Thursday, November 12, 2015

Review: Zombie Birds, Astronaut Fish and Other Weird Animals

I am always up for a bit of pop science. Well-written, accessible books conveying interesting scientific topics to the layperson are right up there with gripping historical non-fiction in my list of good books to curl up with, and when I saw 'Zombie Birds, Astronaut Fish and Other Weird Animals' by Becky Crew, I thought it had some potential along those lines. It's a series of essays on various animals with strange habits or odd biology, from the naked mole rat to the killifish (the titular "astronaut fish") to the great tit (the titular "zombie bird").

The problem is that Crew sells the book as a sort of humorous-yet-informative collection of essays, but the line of demarcation between "humorous" and "informative" is a lot thicker than it perhaps needed to be. Instead of trying to find interesting and funny ways to describe the unusual animals, she includes either a preface or a postscript that imagines the animal's behavior in human civilization. To be honest, these generally come off as somewhat strained ("Imagine if this frog jumped off of tall platforms...in a job interview!") and repetitive, but the bigger problem is that the essays they bracket tend to be dry recitations of fact.

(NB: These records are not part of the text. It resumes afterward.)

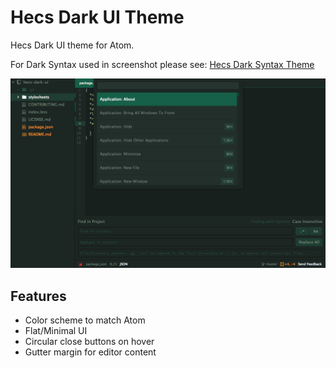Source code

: # Hecs Dark UI Theme

Hecs Dark UI theme for Atom.

For Dark Syntax used in screenshot please see: [Hecs Dark Syntax Theme](https://github.com/carlosingles/hecs-dark-theme-syntax)

![](https://raw.githubusercontent.com/carlosingles/hecs-dark-ui/master/screenshot.png)

## Features
- Color scheme to match Atom
- Flat/Minimal  UI
- Circular close buttons on hover
- Gutter margin for editor content
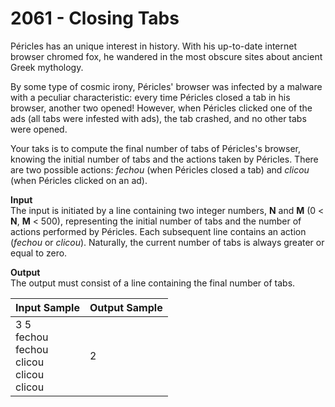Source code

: # 2061 - Closing Tabs

Péricles has an unique interest in history. With his up-to-date internet browser chromed fox, he wandered in the most obscure sites about ancient Greek mythology.

By some type of cosmic irony, Péricles' browser was infected by a malware with a peculiar characteristic: every time Péricles closed a tab in his browser, another two opened! However, when Péricles clicked one of the ads (all tabs were infested with ads), the tab crashed, and no other tabs were opened.

Your taks is to compute the final number of tabs of Péricles's browser, knowing the initial number of tabs and the actions taken by Péricles. There are two possible actions: *fechou* (when Péricles closed a tab) and *clicou* (when Péricles clicked on an ad).

**Input**<br>
The input is initiated by a line containing two integer numbers, **N** and **M** (0 < **N**, **M** < 500), representing the initial number of tabs and the number of actions performed by Péricles. Each subsequent line contains an action (*fechou* or *clicou*). Naturally, the current number of tabs is always greater or equal to zero.

**Output**<br>
The output must consist of a line containing the final number of tabs.

|Input Sample	                                                  | Output Sample |
|:----------------------------------------------------------------|:--------------|
| 3 5 <br> fechou <br> fechou <br> clicou <br> clicou <br> clicou | 2             |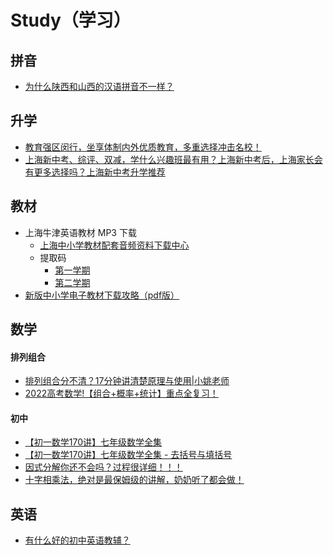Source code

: # Study（学习）

## 拼音
* [为什么陕西和山西的汉语拼音不一样？](https://www.zhihu.com/question/20529164/answer/187091631)

## 升学
* [教育强区闵行，坐享体制内外优质教育，多重选择冲击名校！](https://zhuanlan.zhihu.com/p/366001314)
* [上海新中考、综评、双减，学什么兴趣班最有用？上海新中考后，上海家长会有更多选择吗？上海新中考升学推荐](https://zhuanlan.zhihu.com/p/506522875)

## 教材
* 上海牛津英语教材 MP3 下载
  * [上海中小学教材配套音频资料下载中心](http://mp3.bookmall.com.cn/)
  * 提取码
    * [第一学期](mp3.bookmall.com.cn/img/tqm1.png)
    * [第二学期](mp3.bookmall.com.cn/img/tqm2.png)
* [新版中小学电子教材下载攻略（pdf版）](https://zhuanlan.zhihu.com/p/542007886)

## 数学
#### 排列组合
* [排列组合分不清？17分钟讲清楚原理与使用|小姚老师](https://www.bilibili.com/video/BV1sR4y1c7n3/)
* [2022高考数学!【组合+概率+统计】重点全复习！](https://www.bilibili.com/video/BV14R4y1w7aU/)
#### 初中
* [【初一数学170讲】七年级数学全集](https://www.bilibili.com/video/BV1aP4y1o7n1/?p=1)
* [【初一数学170讲】七年级数学全集 - 去括号与填括号](https://www.bilibili.com/video/BV1aP4y1o7n1/?p=34)
* [因式分解你还不会吗？过程很详细！！！](https://www.bilibili.com/video/BV1um4y117TP/)
* [十字相乘法，绝对是最保姆级的讲解，奶奶听了都会做！](https://www.bilibili.com/video/BV13W4y1L7NJ/)

## 英语
* [有什么好的初中英语教辅？](https://www.zhihu.com/question/29693069)
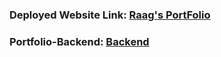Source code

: ### Deployed Website Link: [Raag's PortFolio](https://sore-blue-lemming-cuff.cyclic.app/)
### Portfolio-Backend: [Backend](https://github.com/bhutani2002/Portfolio)
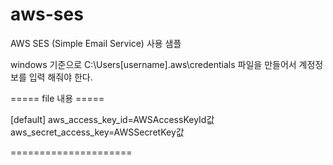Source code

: # aws-ses
AWS SES (Simple Email Service) 사용 샘플

windows 기준으로
C:\Users\[username]\.aws\credentials 파일을 만들어서 계정정보를 입력 해줘야 한다.

===== file 내용 =====

[default]
aws_access_key_id=AWSAccessKeyId값
aws_secret_access_key=AWSSecretKey값

=====================
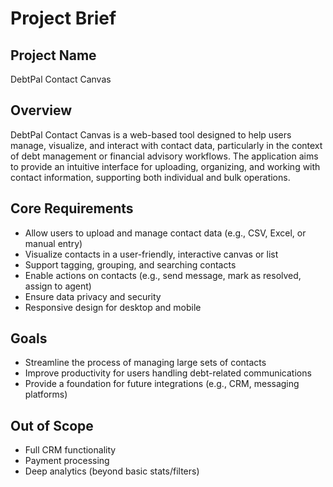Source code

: # Project Brief

## Project Name
DebtPal Contact Canvas

## Overview
DebtPal Contact Canvas is a web-based tool designed to help users manage, visualize, and interact with contact data, particularly in the context of debt management or financial advisory workflows. The application aims to provide an intuitive interface for uploading, organizing, and working with contact information, supporting both individual and bulk operations.

## Core Requirements
- Allow users to upload and manage contact data (e.g., CSV, Excel, or manual entry)
- Visualize contacts in a user-friendly, interactive canvas or list
- Support tagging, grouping, and searching contacts
- Enable actions on contacts (e.g., send message, mark as resolved, assign to agent)
- Ensure data privacy and security
- Responsive design for desktop and mobile

## Goals
- Streamline the process of managing large sets of contacts
- Improve productivity for users handling debt-related communications
- Provide a foundation for future integrations (e.g., CRM, messaging platforms)

## Out of Scope
- Full CRM functionality
- Payment processing
- Deep analytics (beyond basic stats/filters) 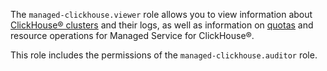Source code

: The `managed-clickhouse.viewer` role allows you to view information about [ClickHouse® clusters](../../managed-clickhouse/concepts/index.md) and their logs, as well as information on [quotas](../../managed-clickhouse/concepts/limits.md#mch-quotas) and resource operations for Managed Service for ClickHouse®.

This role includes the permissions of the `managed-clickhouse.auditor` role.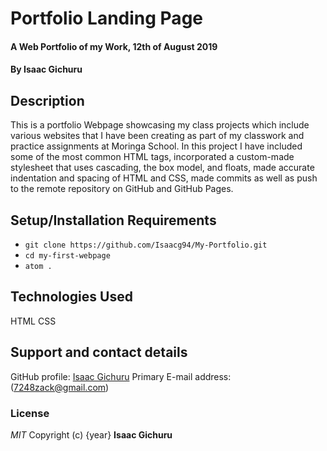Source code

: # Portfolio Landing Page
#### A Web Portfolio of my Work, 12th of August 2019
#### By **Isaac Gichuru**
## Description
 This is a portfolio Webpage showcasing my class projects which include various websites that I have been creating as part of my classwork and practice assignments at Moringa School. In this project I have included some of the most common HTML tags, incorporated a custom-made stylesheet that uses cascading, the box model, and floats, made accurate indentation and spacing of HTML and CSS, made commits as well as push to the remote repository on GitHub and GitHub Pages.
## Setup/Installation Requirements
* `git clone https://github.com/Isaacg94/My-Portfolio.git`
* `cd my-first-webpage`
* `atom .`

## Technologies Used
HTML
CSS
## Support and contact details
GitHub profile: [Isaac Gichuru](https://github.com/Isaacg94)
Primary E-mail address: (7248zack@gmail.com)
### License
*MIT*
Copyright (c) {year} **Isaac Gichuru**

The facts are extremely solid, though. The book is drier than what I was expecting, but it's an extremely well-researched collection of facts about obscure animals and the way that new techniques have illuminated more and more details about the animal kingdom. From details about the way that a fossil's eye sockets can tell us what time of day a dinosaur hunted to descriptions of animals only found miles below the ocean surface, Crew does a magnificent job of showing the way that we are peeling back the mysteries of the natural world.

So although I could wish for a bit more of the book that was described on the back cover, I do have to say that in all fairness it's a sound science book. Just a bit less "pop science" than I was hoping for.